Robert Eggers' latest offering, "The Northman," gives its lead Viking (played by Alexander Skarsgård) a simple set of high-stakes motivations: avenge father, save mother, kill Fjolnir. The synopsis for the epic, starring Skarsgård, Nicole Kidman, Claes Bang, Anya Taylor-Joy, Ethan Hawke, Björk, and Willem Dafoe, describes it as a revenge thriller that "explores how far a Viking prince will go to seek justice for his murdered father." If that sounds a bit like William Shakespeare's classic tragedy "Hamlet," that's because it is — sort of. Carrying the baton over from his past harrowing period-accurate works "The Witch" and "The Lighthouse," the American filmmaker applies his penchant for historical detail onto a tale far older than the Bard's longest stage play. In Empire Magazine's upcoming February 2022 issue (on stands December 23, 2021), Eggers reveals that "The Northman" originates from the Norse legend that is said to have inspired "Hamlet," a tale known as "Amleth."

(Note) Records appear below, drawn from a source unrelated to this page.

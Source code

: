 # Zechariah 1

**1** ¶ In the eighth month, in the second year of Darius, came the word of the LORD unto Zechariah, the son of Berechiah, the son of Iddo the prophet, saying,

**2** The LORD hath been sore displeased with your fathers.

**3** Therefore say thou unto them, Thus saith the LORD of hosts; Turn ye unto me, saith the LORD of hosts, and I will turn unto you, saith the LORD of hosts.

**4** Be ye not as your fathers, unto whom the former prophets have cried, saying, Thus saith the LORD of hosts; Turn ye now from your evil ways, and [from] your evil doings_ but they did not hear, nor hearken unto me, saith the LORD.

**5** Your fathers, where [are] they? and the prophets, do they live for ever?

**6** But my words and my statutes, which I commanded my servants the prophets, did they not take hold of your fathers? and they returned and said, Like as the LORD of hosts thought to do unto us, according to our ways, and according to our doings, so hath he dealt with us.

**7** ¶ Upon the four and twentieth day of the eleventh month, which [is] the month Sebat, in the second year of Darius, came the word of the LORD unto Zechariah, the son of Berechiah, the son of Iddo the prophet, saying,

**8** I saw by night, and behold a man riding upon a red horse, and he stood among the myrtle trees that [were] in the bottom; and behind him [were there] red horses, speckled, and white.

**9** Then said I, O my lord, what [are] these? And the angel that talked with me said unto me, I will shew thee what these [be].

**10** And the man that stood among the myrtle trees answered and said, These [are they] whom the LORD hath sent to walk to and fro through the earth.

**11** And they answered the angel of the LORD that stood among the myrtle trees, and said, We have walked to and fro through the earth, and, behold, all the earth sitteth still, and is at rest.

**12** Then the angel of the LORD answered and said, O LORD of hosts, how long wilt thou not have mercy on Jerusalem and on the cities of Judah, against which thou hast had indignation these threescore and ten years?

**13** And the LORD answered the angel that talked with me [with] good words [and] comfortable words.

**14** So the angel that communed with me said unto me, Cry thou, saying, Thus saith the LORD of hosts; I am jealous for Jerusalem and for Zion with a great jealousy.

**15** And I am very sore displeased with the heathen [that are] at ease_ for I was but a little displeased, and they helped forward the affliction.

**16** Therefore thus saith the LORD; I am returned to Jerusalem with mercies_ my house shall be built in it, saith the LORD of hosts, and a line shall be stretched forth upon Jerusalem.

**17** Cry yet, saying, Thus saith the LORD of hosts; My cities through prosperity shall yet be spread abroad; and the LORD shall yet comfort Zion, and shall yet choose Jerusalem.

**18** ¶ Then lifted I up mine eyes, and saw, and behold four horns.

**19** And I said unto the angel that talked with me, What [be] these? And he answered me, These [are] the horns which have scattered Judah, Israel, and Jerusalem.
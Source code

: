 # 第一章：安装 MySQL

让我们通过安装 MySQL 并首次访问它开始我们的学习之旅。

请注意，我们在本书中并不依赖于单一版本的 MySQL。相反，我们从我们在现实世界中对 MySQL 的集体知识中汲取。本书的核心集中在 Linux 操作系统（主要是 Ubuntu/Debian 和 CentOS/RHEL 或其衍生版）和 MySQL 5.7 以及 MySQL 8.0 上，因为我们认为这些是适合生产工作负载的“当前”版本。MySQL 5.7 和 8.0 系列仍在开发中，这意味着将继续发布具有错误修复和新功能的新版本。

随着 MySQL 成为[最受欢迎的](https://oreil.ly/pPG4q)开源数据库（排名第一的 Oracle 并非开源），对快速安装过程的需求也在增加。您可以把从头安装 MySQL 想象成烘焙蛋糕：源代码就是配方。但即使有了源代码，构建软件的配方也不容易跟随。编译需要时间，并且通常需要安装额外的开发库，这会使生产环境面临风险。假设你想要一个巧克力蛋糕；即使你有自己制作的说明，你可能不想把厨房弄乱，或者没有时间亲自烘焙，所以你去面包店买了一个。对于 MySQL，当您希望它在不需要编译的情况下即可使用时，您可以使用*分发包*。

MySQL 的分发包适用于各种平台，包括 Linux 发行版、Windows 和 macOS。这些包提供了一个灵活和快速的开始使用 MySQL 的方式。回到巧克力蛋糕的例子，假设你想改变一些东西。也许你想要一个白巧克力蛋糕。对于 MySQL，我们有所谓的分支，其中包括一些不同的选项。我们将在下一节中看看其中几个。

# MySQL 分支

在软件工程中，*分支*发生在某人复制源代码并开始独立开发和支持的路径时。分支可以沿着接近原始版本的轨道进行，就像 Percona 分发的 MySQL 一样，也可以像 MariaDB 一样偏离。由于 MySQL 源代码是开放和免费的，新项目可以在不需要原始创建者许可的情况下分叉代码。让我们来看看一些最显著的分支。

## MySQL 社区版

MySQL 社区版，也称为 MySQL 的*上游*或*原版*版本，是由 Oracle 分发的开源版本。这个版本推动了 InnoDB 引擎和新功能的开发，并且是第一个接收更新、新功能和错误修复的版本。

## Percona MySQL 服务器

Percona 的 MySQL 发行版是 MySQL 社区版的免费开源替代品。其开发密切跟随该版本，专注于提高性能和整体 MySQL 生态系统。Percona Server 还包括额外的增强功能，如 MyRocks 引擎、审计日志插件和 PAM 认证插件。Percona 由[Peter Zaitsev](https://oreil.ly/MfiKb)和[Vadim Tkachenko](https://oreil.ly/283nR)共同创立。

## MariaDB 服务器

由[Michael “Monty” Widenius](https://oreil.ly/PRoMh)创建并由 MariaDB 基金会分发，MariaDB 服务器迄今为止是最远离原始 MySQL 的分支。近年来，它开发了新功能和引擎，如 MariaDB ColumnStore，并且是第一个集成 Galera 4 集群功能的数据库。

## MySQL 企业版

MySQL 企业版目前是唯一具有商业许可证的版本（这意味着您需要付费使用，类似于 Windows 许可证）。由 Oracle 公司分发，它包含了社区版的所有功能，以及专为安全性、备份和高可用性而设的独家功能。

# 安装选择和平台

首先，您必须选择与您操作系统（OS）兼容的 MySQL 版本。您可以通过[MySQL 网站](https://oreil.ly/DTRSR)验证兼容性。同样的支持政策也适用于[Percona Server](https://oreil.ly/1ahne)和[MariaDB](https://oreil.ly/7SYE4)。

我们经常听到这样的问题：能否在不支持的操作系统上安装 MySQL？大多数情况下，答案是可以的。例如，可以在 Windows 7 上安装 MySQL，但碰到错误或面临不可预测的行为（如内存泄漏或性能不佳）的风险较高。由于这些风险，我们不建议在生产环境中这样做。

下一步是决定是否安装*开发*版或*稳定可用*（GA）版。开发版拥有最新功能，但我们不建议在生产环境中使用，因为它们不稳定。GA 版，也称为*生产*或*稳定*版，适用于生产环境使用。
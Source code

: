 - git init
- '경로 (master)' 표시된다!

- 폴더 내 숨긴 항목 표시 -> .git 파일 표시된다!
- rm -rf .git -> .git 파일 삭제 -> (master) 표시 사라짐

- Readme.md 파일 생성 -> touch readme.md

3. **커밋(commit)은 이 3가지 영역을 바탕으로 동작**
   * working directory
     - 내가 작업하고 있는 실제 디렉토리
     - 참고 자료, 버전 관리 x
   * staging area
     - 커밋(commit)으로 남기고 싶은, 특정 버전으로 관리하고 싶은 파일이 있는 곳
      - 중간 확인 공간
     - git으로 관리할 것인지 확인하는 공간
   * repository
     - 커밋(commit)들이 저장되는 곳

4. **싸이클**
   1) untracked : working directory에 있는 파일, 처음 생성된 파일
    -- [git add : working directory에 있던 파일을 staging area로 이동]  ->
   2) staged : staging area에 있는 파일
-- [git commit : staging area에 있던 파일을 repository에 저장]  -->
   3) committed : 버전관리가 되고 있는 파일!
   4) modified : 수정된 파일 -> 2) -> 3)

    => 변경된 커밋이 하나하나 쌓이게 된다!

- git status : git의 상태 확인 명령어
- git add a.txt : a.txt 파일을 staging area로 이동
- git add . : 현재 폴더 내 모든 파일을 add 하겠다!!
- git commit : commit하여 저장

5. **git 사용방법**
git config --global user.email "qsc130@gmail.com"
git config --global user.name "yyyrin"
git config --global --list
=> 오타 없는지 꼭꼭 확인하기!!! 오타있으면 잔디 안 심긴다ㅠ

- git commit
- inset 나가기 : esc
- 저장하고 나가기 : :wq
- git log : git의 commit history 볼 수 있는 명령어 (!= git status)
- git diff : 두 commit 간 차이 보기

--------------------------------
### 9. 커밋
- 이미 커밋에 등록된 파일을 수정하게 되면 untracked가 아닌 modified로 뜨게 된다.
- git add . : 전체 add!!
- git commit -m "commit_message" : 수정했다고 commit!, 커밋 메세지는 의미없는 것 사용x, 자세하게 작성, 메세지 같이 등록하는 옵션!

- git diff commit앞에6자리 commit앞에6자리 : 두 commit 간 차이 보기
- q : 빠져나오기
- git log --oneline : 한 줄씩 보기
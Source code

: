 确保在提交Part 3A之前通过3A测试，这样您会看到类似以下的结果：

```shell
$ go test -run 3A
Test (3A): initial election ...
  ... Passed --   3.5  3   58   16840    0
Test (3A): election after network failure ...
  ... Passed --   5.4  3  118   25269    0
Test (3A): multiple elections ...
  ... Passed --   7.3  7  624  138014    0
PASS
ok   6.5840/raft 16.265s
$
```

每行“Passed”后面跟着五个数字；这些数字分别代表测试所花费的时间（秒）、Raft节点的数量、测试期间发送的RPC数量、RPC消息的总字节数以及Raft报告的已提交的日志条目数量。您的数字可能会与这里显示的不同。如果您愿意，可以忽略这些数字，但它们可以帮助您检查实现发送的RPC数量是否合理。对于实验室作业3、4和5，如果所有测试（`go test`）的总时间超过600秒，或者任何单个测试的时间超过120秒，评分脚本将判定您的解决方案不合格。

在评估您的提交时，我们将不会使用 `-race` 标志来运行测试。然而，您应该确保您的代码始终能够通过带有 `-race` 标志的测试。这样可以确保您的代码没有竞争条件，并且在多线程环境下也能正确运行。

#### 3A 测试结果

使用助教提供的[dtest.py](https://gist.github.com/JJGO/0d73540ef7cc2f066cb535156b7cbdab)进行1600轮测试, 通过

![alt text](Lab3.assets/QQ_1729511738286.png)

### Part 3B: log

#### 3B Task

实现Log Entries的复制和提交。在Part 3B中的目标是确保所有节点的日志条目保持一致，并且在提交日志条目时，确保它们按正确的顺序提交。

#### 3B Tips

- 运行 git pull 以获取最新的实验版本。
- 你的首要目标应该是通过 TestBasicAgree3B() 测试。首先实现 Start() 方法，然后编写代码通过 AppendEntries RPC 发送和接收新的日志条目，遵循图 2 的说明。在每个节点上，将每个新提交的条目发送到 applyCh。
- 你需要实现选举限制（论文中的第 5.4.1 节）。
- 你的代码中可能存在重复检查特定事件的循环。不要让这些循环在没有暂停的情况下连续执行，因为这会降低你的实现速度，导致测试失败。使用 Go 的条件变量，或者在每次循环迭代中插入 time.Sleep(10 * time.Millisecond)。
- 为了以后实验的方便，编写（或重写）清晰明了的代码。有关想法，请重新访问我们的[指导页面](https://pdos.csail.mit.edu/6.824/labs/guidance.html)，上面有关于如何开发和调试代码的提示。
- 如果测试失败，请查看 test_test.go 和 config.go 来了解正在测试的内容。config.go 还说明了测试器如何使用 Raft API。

As Eggers tells Empire, "Amleth" itself is rooted in "a lost version much earlier than would have been written in old Icelandic — and then there was a verbal tale even before then. We're not trying to do that, exactly, but it is something more ancient-feeling, hopefully."

'You Must Choose Between Kindness For Your Kin And Hate For Your Enemies.'

Found in Book III and Book IV of Saxo Grammaticus's Gesta Danorum, "The History of the Danes," "Amleth" predates "Hamlet" by around 500 years, and the similarities are notable. A prince learns that his father's death happened at the hands of his power-hungry uncle, who then marries the widowed queen. The prince, knowing his life is in danger, feigns madness ("put on an antic disposition," as Prince Hamlet would put it) until the opportunity comes to enact vengeance, and things get bloodier from there.

Eggers says that his feature isn't an exact retelling of the old lore or "Hamlet," so we're likely to see him take some of the tale's darkest elements and tell a new kind of story through that. One difference between the stage play and the 13th-century legend is that it takes a while for Hamlet to confirm that Uncle Claudius killed his brother, the king. Amleth knows right away that something is rotten in their Nordic neighborhood, and according to the trailer for "The Northman," Eggers follows the approach of the legend by having a young Amleth witness his father's beheading before fleeing to a distant land to plot his three-part comeback — "I will avenge you, Father. I will save you, Mother. I will kill you, Fjolnir." The 140-minute epic concerns itself with one theme that runs through both previous iterations, that of bloody, brutal vengeance. Amleth is told that he has two paths before him, love for his family or hatred towards his foes. The glimpse we've gotten of the film so far gives a pretty clear indication of which way he goes, and with Robert Eggers behind the lens, you can bet that no one will be truly happy (if anyone is alive) by the end credits.

"The Northman" arrives in theaters on April 22, 2022.